An object moves along a coordinate line with acceleration a(t)=(t+1)^-1/2 units/second.
a. Find velocity function given that initial velocity is 2 units/second.
b. Find the position that the initial velocity is 1 unit/second and the initial position of the object is 0.
For part A I understand that a(t)=v'(t) and I need to differentiate. Therefore I found that v(t)=2(t-1)^1/2 + c
However, I don't know if this is right, where does the vo+at come in? And what about the initial velocity of 2 units/second?
For both parts would appreciate steps as to how to go about it, not just looking for the answer. Looking for feedback. Thank you in advance.
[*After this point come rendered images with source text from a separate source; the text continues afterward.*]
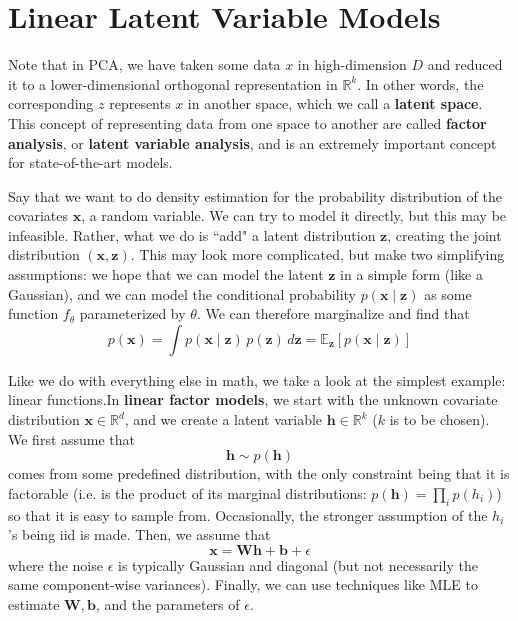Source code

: \section{Linear Latent Variable Models}

  Note that in PCA, we have taken some data $x$ in high-dimension $D$ and reduced it to a lower-dimensional orthogonal representation in $\mathbb{R}^k$. In other words, the corresponding $z$ represents $x$ in another space, which we call a \textbf{latent space}. This concept of representing data from one space to another are called \textbf{factor analysis}, or \textbf{latent variable analysis}, and is an extremely important concept for state-of-the-art models. 

  Say that we want to do density estimation for the probability distribution of the covariates $\mathbf{x}$, a random variable. We can try to model it directly, but this may be infeasible. Rather, what we do is ``add" a latent distribution $\mathbf{z}$, creating the joint distribution $(\mathbf{x}, \mathbf{z})$. This may look more complicated, but make two simplifying assumptions: we hope that we can model the latent $\mathbf{z}$ in a simple form (like a Gaussian), and we can model the conditional probability $p(\mathbf{x} \mid \mathbf{z})$ as some function $f_\theta$ parameterized by $\theta$. We can therefore marginalize and find that 
  \begin{equation} 
    p(\mathbf{x}) = \int p(\mathbf{x} \mid \mathbf{z}) \, p(\mathbf{z}) \,d\mathbf{z} = \mathbb{E}_\mathbf{z} [p(\mathbf{x} \mid \mathbf{z})] 
  \end{equation}

  Like we do with everything else in math, we take a look at the simplest example: linear functions.In \textbf{linear factor models}, we start with the unknown covariate distribution $\mathbf{x} \in \mathbb{R}^d$, and we create a latent variable $\mathbf{h} \in \mathbb{R}^k$ ($k$ is to be chosen). We first assume that 
  \begin{equation}
    \mathbf{h} \sim p(\mathbf{h})
  \end{equation}
  comes from some predefined distribution, with the only constraint being that it is factorable (i.e. is the product of its marginal distributions: $p(\mathbf{h}) = \prod_i p(h_i)$) so that it is easy to sample from. Occasionally, the stronger assumption of the $h_i$'s being iid is made. Then, we assume that 
  \begin{equation}
    \mathbf{x} = \mathbf{W} \mathbf{h} + \mathbf{b} + \epsilon
  \end{equation}
  where the noise $\epsilon$ is typically Gaussian and diagonal (but not necessarily the same component-wise variances). Finally, we can use techniques like MLE to estimate $\mathbf{W}, \mathbf{b}$, and the parameters of $\epsilon$.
acceleration means the differentiation of velocity.
`(dv(t))/dt = a(t)`
To get the velocity function we need to integrate the function.
`dv(t) = a(t)*dt`
`intdv(t) = int a(t)dt`
`v(t) = int a(t)dt + C` where C is a constant.
`= int a(t)dt + C`
`= int (t+1)^(-1/2)dt + C`
`= (t+1)^(-1/2+1)/(-1/2+1) + C`
`= 2(t+1)^(1/2) + C`
It is given that initially the velocity is 2. That means at time t = 0 the velocity is 2 or v(0) = 2
`v(t) = 2(t+1)^(1/2) + C`
`v(0) = 2(0+1)^(1/2) + C`
`2 = 2+C`
`C = 0`
Velocity function `v(t) = 2(t+1)^(1/2)`
you can use `(ds(t))/dt = v(t)` combination to get the position function of the object. Use the same procedure as the velocity function.